[WHAT IS BEING ASKED]
Scan the listing below for the string "want" and copy each line where it turns up.

================================

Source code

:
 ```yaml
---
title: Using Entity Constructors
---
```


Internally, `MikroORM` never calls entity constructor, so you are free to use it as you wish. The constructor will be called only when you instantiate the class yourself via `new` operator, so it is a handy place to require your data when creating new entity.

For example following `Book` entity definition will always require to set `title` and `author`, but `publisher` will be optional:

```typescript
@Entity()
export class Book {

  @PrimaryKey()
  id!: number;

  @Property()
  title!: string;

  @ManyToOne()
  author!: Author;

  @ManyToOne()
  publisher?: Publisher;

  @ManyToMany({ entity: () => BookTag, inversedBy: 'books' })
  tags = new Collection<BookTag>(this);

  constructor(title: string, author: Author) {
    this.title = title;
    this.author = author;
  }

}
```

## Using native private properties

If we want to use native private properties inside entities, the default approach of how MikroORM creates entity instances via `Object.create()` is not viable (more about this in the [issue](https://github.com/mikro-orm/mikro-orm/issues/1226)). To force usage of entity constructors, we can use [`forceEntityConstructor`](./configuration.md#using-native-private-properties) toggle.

================================

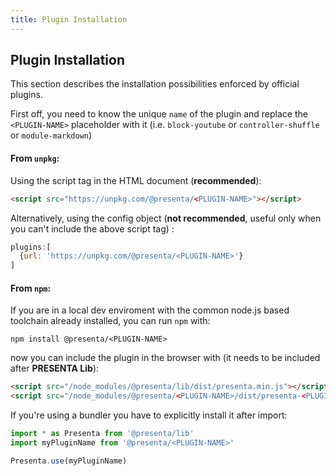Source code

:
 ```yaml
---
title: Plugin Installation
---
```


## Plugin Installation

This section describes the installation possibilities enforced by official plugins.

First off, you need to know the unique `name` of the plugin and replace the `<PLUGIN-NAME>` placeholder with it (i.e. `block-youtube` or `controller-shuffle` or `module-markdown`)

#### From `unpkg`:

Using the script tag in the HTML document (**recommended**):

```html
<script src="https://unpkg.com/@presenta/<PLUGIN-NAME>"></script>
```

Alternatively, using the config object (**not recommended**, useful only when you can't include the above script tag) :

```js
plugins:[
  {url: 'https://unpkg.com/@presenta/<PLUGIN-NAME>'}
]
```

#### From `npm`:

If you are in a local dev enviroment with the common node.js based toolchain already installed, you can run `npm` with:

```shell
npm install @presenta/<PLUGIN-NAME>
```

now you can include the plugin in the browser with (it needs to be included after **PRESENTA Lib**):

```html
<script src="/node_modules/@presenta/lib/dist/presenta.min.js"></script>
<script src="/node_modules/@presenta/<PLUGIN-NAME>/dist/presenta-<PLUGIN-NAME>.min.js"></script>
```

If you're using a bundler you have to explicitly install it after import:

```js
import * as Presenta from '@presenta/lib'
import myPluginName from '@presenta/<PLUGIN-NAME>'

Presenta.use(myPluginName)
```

================================

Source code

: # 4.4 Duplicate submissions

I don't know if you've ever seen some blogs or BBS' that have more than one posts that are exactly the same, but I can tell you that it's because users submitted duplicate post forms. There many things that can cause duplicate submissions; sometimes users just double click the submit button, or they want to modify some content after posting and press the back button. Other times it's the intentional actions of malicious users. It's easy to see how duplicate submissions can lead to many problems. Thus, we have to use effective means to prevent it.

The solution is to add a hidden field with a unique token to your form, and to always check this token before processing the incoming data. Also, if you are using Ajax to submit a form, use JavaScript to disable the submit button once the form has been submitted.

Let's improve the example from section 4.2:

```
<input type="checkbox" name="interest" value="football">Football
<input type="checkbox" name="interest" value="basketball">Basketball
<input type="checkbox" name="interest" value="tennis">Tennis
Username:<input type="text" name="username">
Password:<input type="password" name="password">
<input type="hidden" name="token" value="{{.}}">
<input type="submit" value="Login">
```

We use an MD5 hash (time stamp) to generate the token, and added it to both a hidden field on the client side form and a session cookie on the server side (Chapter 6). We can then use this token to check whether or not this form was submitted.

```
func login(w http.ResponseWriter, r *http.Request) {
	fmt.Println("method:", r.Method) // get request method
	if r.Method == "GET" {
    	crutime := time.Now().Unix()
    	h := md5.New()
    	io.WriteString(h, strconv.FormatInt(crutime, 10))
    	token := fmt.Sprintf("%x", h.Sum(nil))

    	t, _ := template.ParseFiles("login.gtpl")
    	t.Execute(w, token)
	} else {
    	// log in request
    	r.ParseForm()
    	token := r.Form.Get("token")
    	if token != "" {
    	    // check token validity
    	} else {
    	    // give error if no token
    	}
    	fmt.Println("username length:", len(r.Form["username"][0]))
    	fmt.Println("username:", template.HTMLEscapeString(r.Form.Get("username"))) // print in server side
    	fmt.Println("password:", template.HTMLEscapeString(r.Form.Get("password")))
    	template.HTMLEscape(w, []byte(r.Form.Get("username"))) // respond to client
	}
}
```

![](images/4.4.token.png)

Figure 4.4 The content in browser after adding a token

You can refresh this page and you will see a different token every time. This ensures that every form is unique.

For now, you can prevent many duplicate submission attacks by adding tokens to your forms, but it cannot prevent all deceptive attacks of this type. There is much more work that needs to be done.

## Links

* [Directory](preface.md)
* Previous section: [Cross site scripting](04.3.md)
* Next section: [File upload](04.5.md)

================================

[SOLUTION TO THIS PROBLEM]
If we want to use native private properties inside entities, the default approach of how MikroORM creates entity instances via `Object.create()` is not viable (more about this in the [issue](https://github.com/mikro-orm/mikro-orm/issues/1226)). To force usage of entity constructors, we can use [`forceEntityConstructor`](./configuration.md#using-native-private-properties) toggle.
I don't know if you've ever seen some blogs or BBS' that have more than one posts that are exactly the same, but I can tell you that it's because users submitted duplicate post forms. There many things that can cause duplicate submissions; sometimes users just double click the submit button, or they want to modify some content after posting and press the back button. Other times it's the intentional actions of malicious users. It's easy to see how duplicate submissions can lead to many problems. Thus, we have to use effective means to prevent it.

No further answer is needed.